Somente quando o liquidificador da loja de sucos parou de triturar uma polpa que a balconista Jassira Cristina Xavier, de 23 anos, escutou os berros de dor que vinham da Rua São Paulo, em frente à loja. Um ciclista, de 31, que descia a Rua dos Guajajaras, no Centro, perdeu os freios, passou desviando por duas das três faixas de veículos, mas acabou atingindo a lateral de um ônibus. “Foi terrível. O moço gritava de dor e tinha sangue para todo lado. A gente não sabia o que fazer e tinha medo que ele morresse. Todos ligaram para o socorro ao mesmo tempo, mas o Samu levou 40 minutos para chegar”, lembra. Como o sangue não parava de escorrer do abdome do ciclista, que ainda se contorcia sob o coletivo, comerciantes dos arredores assumiram os cuidados, trazendo panos, água e gelo para tentar fazer curativos até a vinda do resgate. Apesar de a Secretaria Municipal de Saúde (SMSA) afirmar que a média de atendimentos do Samu de BH chega a 13 minutos – número por si só acima do ideal, que é de, no máximo, 10 minutos –, há vários relatos de quem tenha esperado por mais de uma hora para ser socorrido.
O caso do ciclista ocorreu em 20 de fevereiro deste ano e o próprio cobrador do ônibus disse ter ligado 12 vezes para o 192, número de acionamento do Samu. Exatamente 10 dias antes, uma figura pública da capital, o vereador Adriano Ventura (PT), tinha sido atropelado por um carro, quando também circulava de bicicleta, na Região do Barreiro. Segundo ele, o acionamento do Samu ocorreu por duas horas seguidas, sem respostas, até que os Bombeiros fizeram o socorro e o levaram até o Hospital de Pronto-Socorro João XXIII. “É falta de respeito com o cidadão ficar duas horas esperando resgate”, declarou à época.

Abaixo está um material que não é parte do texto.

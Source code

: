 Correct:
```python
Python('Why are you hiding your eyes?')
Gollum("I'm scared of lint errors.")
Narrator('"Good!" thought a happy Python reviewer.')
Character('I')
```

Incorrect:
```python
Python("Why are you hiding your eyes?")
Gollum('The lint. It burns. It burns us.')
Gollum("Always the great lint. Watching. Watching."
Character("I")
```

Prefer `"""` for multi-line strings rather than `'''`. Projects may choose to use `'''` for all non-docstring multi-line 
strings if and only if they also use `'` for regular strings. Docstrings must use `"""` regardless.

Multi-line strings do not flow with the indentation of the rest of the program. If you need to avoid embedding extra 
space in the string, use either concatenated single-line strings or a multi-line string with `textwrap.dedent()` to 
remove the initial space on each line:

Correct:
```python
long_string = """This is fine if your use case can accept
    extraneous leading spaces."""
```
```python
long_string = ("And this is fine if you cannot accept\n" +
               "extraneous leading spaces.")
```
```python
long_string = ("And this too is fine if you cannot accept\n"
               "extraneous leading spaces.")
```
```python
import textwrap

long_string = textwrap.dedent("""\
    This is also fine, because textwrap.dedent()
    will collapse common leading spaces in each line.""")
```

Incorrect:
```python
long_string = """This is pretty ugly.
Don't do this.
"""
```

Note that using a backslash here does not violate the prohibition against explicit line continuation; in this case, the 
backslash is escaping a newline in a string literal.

Acostumado a acompanhar pacientes que chegam por meio de ambulâncias do Samu, por ser grande parte deles vítimas de trânsito, e por atuar como médico no Hospital de Pronto-Socorro João XXIII, que é referência em atendimentos de urgência, o vice-presidente da Associação Brasileira de Medicina de Tráfego (Abramet), Guilherme Durães, lembra de vários casos de atrasos que agravaram a saúde dos pacientes. “Há duas semanas, no Belvedere, ajudamos a tratar de um motociclista e um motorista de um carro, que bateram. O piloto da moto estava em estado grave. Ligamos para o Samu, que demorou uma hora para atender. Quando chegou, era uma unidade básica, sem médicos, e não a avançada que pedimos”, conta. Ainda de acordo com ele, as condições nas ambulâncias também são precárias. “As pranchas de carregar os pacientes são velhas e desgastadas, os tirantes que prendem as vítimas perderam encaixes e precisam ser amarrados, e já vi até o curativo ser feito com crepom, uma espécie de quebra galho.”
Desestrutura
De acordo com a Ouvidoria da Prefeitura de Belo Horizonte (PBH), a velocidade de atendimento do Samu tem melhorado com os anos. “O tempo médio de resposta em 2008 era de 20 minutos, passando para 13 minutos (-35%) em 2013.” À época do acidente do vereador Adriano Ventura, a SMSA informou que não foram registrados chamados para sua ocorrência no Samu. Já no caso do ciclista, a secretaria admitiu que houve atraso, já que a chamada se deu às 12h06 e a ambulância chegou às 12h36.
Em muitos casos, o tempo excessivo gasto pelo Samu para chegar ao paciente se une a outro problema: a falta de leitos e profissionais disponíveis em unidades de saúde. É o que ressalta o presidente da Federação Nacional dos Médicos (Fenam), Geraldo Ferreira Filho. “A rede hospitalar para urgência e emergência no Brasil está profundamente sobrecarregada. Na unidade de saúde, é comum a demora para atender o paciente, o que reforça a necessidade de o Samu ser ágil”, diz. “Os profissionais do Samu estão capacitados a oferecer um suporte primário, mas o principal é que a pessoa seja conduzida ao ambiente hospitalar, onde pode receber os cuidados definitivos”, acrescenta.